**WHAT YOU WILL DO:** Of the lines listed below, return exactly those that run from the line containing "solve the puzzle." through the line containing "If the cell", both included.

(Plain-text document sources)
▶
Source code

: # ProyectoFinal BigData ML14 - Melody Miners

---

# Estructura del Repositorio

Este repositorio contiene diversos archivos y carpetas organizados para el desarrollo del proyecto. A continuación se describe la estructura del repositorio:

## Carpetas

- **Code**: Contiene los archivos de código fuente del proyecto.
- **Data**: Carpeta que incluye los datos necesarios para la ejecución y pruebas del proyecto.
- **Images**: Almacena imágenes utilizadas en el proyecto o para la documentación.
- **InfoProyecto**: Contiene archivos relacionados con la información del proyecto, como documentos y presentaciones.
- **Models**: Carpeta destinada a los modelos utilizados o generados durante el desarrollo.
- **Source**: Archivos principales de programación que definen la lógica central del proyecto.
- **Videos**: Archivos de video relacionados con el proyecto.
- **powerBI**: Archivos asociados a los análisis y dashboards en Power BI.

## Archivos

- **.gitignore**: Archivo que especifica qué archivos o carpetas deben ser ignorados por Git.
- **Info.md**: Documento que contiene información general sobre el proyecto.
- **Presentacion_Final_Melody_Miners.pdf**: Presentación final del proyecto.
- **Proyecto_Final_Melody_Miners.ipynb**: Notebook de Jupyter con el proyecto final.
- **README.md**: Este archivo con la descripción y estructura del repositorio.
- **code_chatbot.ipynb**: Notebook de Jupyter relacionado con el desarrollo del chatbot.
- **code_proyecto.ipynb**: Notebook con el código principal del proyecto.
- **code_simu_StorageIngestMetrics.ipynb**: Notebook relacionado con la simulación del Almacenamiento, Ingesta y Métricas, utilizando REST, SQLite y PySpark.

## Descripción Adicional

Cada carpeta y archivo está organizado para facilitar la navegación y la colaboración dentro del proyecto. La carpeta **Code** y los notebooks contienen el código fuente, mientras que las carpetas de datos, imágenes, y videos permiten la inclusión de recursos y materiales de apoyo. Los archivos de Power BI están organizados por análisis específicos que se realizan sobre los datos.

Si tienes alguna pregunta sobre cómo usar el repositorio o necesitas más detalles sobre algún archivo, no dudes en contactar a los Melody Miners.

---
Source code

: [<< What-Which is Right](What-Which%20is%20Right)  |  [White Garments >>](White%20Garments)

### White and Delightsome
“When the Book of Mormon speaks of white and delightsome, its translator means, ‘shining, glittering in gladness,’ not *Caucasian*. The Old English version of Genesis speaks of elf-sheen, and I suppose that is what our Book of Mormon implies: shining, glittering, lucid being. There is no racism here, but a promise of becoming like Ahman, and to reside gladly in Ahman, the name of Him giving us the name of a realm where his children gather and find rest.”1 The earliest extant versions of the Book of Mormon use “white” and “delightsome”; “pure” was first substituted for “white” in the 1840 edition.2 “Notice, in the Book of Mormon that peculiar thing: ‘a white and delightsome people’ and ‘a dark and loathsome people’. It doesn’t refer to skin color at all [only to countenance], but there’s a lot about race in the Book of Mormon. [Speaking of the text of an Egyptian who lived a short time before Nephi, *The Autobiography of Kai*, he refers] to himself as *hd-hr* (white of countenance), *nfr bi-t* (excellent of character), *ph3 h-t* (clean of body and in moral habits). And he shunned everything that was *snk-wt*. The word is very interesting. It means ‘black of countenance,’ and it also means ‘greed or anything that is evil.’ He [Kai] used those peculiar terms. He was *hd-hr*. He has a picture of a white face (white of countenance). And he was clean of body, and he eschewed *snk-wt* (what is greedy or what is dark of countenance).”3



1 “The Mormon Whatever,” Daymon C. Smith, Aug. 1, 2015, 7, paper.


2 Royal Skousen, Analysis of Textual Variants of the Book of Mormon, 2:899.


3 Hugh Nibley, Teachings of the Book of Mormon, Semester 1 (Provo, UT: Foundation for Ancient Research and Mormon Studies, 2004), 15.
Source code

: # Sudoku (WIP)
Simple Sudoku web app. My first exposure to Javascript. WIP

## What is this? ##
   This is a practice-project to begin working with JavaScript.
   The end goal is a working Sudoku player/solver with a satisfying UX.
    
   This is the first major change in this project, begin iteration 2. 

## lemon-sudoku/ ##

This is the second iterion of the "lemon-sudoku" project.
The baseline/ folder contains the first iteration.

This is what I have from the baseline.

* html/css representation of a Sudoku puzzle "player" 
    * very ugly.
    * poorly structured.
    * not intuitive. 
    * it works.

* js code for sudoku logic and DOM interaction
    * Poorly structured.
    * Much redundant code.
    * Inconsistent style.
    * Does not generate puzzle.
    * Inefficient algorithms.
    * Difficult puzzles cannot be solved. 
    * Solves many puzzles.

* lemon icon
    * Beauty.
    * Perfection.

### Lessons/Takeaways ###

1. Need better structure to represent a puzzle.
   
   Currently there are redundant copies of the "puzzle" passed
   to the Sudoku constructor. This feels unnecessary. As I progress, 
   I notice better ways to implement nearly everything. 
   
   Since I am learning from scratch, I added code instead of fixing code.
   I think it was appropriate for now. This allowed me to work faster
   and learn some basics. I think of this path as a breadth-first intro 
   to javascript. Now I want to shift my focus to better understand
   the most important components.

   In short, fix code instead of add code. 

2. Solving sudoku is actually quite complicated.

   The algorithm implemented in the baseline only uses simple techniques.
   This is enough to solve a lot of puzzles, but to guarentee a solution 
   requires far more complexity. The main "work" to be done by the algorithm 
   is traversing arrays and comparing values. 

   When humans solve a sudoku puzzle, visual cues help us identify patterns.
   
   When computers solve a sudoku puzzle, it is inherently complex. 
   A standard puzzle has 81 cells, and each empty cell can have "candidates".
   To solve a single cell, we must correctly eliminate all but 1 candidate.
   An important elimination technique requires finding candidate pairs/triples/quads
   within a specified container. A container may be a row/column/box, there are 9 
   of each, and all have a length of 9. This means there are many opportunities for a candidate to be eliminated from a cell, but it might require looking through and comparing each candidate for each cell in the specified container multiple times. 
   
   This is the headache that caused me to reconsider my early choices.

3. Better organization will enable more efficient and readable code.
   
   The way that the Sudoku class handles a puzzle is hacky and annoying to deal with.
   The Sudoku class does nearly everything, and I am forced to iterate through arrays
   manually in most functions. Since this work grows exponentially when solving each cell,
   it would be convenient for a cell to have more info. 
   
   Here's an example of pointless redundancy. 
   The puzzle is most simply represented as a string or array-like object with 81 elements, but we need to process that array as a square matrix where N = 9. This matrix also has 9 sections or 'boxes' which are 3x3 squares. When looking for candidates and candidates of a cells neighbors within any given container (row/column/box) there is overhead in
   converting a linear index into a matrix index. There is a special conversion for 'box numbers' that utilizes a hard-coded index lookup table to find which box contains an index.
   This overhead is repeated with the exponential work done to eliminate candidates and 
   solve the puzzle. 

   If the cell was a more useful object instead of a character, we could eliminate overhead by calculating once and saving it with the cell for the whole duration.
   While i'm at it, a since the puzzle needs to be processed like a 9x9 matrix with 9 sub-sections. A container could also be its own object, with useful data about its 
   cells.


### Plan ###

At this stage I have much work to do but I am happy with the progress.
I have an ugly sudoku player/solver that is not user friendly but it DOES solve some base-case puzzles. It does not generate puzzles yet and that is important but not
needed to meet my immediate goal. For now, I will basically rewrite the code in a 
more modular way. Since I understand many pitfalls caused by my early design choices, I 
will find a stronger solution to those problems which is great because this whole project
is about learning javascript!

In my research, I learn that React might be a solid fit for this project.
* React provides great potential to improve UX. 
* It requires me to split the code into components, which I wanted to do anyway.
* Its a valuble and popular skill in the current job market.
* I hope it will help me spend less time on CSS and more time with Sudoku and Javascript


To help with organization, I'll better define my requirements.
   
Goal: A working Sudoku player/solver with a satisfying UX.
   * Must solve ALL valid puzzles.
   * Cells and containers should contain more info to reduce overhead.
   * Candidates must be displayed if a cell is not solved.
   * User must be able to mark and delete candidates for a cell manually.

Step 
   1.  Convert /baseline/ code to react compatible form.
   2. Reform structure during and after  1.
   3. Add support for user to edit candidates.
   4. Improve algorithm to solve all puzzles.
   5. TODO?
◀
**ANSWER BELOW:**
   solve the puzzle. 

   If the cell was a more useful object instead of a character, we could eliminate overhead by calculating once and saving it with the cell for the whole duration.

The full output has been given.